TensorFlow implementation for our paper "Learning Long-Term Reward Redistribution via Randomized Return Decomposition"

Primary LanguagePythonMIT LicenseMIT

Randomized Return Decomposition (RRD)

This is a TensorFlow implementation for our paper Learning Long-Term Reward Redistribution via Randomized Return Decomposition accepted by ICLR 2022.

Requirements

  1. Python 3.6.13
  2. gym == 0.18.3
  3. TensorFlow == 1.12.0
  4. BeautifulTable == 0.8.0
  5. opencv-python == 4.5.3.56

Running Commands

Run the following commands to reproduce our main results shown in section 4.1.
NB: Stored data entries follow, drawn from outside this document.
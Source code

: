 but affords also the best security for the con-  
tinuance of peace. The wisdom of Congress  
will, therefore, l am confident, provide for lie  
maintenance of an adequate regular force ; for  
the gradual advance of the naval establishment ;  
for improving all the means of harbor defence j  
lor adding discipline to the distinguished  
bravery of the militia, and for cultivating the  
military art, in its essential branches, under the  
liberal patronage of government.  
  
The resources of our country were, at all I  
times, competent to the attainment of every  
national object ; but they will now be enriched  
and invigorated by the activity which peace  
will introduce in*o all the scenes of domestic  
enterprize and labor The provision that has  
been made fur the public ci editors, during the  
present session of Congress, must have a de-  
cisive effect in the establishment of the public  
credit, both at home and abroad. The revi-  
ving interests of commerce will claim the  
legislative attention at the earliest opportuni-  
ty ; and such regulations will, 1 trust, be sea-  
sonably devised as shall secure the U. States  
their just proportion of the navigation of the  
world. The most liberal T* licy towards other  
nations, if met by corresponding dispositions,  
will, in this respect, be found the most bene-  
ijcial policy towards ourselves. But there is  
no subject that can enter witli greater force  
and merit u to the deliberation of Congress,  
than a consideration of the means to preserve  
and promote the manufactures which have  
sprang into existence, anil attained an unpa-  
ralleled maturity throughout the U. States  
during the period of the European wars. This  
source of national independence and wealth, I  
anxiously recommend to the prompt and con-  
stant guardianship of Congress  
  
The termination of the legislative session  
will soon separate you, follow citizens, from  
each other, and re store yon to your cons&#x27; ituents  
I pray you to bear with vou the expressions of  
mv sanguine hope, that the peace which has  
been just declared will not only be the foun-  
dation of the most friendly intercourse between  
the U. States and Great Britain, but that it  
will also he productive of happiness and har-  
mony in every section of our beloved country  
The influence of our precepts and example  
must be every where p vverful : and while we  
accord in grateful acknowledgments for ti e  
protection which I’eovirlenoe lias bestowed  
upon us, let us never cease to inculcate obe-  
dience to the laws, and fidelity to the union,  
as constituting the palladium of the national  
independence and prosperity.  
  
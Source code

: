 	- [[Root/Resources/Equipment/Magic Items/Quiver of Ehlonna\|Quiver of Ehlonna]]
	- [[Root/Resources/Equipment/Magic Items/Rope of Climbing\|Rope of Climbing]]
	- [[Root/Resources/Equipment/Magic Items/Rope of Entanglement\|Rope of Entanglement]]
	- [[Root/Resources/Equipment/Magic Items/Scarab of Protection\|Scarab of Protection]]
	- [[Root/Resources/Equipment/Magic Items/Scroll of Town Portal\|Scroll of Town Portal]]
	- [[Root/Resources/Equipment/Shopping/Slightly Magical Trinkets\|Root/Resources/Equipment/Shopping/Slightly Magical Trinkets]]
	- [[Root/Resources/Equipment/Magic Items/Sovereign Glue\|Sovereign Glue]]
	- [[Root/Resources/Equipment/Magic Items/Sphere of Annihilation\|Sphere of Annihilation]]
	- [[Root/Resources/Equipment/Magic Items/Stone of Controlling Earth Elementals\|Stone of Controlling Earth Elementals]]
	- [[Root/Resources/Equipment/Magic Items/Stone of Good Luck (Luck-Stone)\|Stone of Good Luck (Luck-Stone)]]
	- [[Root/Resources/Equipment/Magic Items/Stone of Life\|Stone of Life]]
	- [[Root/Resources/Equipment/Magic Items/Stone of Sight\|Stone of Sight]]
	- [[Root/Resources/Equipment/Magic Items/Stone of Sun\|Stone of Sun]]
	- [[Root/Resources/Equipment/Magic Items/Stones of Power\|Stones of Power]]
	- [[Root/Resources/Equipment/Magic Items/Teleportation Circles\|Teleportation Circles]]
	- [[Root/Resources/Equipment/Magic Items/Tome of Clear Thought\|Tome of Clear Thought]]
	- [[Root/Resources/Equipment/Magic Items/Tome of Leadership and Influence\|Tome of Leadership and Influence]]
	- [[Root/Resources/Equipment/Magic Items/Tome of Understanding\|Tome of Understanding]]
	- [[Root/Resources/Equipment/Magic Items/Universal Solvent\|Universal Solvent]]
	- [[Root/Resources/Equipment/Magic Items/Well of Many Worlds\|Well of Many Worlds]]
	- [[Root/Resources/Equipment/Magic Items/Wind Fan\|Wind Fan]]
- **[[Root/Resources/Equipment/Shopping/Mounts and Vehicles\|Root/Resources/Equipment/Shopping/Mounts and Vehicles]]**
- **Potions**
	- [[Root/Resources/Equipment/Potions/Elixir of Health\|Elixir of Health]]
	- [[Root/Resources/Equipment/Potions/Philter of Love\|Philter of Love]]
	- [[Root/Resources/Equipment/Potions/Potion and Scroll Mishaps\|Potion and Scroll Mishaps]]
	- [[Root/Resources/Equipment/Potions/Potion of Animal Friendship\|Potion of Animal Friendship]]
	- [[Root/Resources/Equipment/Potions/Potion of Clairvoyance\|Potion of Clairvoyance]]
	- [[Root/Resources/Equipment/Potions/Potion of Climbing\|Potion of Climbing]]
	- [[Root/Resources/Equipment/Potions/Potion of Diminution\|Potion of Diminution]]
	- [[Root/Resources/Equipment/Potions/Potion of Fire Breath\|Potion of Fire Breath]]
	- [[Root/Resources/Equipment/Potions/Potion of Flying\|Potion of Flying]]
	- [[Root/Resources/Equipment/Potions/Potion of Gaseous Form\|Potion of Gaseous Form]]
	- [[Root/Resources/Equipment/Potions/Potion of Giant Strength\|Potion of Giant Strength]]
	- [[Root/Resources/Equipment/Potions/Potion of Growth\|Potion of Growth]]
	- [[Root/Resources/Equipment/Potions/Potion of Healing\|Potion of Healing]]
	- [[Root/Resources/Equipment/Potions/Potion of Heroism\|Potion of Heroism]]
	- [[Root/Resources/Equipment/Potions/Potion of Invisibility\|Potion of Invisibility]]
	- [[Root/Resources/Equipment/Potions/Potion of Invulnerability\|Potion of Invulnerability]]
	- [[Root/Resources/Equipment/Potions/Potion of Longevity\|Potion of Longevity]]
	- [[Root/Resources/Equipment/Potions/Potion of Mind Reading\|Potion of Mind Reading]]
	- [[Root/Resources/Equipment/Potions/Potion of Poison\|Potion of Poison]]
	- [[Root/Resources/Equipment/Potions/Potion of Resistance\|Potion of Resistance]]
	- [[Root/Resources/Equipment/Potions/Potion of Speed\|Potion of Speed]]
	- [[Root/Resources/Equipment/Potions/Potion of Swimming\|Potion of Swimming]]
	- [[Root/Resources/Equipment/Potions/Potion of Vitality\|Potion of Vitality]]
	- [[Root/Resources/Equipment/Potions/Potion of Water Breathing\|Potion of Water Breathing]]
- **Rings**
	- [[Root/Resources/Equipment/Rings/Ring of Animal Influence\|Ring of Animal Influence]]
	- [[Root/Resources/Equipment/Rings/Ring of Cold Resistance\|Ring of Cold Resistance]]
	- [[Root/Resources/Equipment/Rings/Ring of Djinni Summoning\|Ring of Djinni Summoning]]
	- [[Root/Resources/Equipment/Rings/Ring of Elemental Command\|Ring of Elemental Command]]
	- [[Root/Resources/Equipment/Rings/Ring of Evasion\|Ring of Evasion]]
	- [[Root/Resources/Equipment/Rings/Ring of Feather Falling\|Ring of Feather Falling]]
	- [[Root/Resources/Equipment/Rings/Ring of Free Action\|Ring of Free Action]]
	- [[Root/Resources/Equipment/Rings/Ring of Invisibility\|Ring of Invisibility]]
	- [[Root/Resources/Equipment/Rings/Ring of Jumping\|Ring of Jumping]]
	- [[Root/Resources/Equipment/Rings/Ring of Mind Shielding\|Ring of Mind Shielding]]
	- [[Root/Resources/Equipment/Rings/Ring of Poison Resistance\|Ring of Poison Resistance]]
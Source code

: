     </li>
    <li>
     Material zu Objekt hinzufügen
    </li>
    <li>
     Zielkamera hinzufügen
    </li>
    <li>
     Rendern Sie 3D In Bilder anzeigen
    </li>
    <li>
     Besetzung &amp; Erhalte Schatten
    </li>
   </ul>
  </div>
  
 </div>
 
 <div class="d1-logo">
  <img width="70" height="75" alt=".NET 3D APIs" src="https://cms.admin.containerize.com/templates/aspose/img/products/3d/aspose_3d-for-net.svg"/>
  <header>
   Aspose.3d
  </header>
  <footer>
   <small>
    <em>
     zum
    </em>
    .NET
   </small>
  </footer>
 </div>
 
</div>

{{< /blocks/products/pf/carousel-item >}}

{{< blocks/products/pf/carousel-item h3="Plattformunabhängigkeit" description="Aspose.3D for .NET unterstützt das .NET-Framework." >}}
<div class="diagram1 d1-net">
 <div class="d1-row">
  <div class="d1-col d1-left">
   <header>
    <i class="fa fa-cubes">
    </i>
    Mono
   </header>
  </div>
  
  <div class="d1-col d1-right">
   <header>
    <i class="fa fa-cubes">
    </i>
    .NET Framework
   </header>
python train.py --tag='RRD Ant-v2' --alg=rrd --basis_alg=sac --env=Ant-v2
python train.py --tag='RRD-L(RD) Ant-v2' --alg=rrd --basis_alg=sac --rrd_bias_correction=True --env=Ant-v2

The following commands to switch the back-end algorithm of RRD.

python train.py --tag='RRD-TD3 Ant-v2' --alg=rrd --basis_alg=td3 --env=Ant-v2
python train.py --tag='RRD-DDPG Ant-v2' --alg=rrd --basis_alg=ddpg --env=Ant-v2

We include an unofficial implementation of IRCR for the ease of baseline comparison.
Please refer to tgangwani/GuidanceRewards for the official implementation of IRCR.

python train.py --tag='IRCR-SAC Ant-v2' --alg=ircr --basis_alg=sac --env=Ant-v2
python train.py --tag='IRCR-TD3 Ant-v2' --alg=ircr --basis_alg=td3 --env=Ant-v2
python train.py --tag='IRCR-DDPG Ant-v2' --alg=ircr --basis_alg=ddpg --env=Ant-v2

The following commands support the experiments on Atari games with episodic rewards.

python train.py --tag='RRD-DQN Assault' --alg=rrd --basis_alg=dqn --env=Assault
python train.py --tag='IRCR-DQN Assault' --alg=ircr --basis_alg=dqn --env=Assault

Note: The implementation of RRD upon DQN on the Atari benchmark has not been well tuned. We release this interface only for the ease of future studies.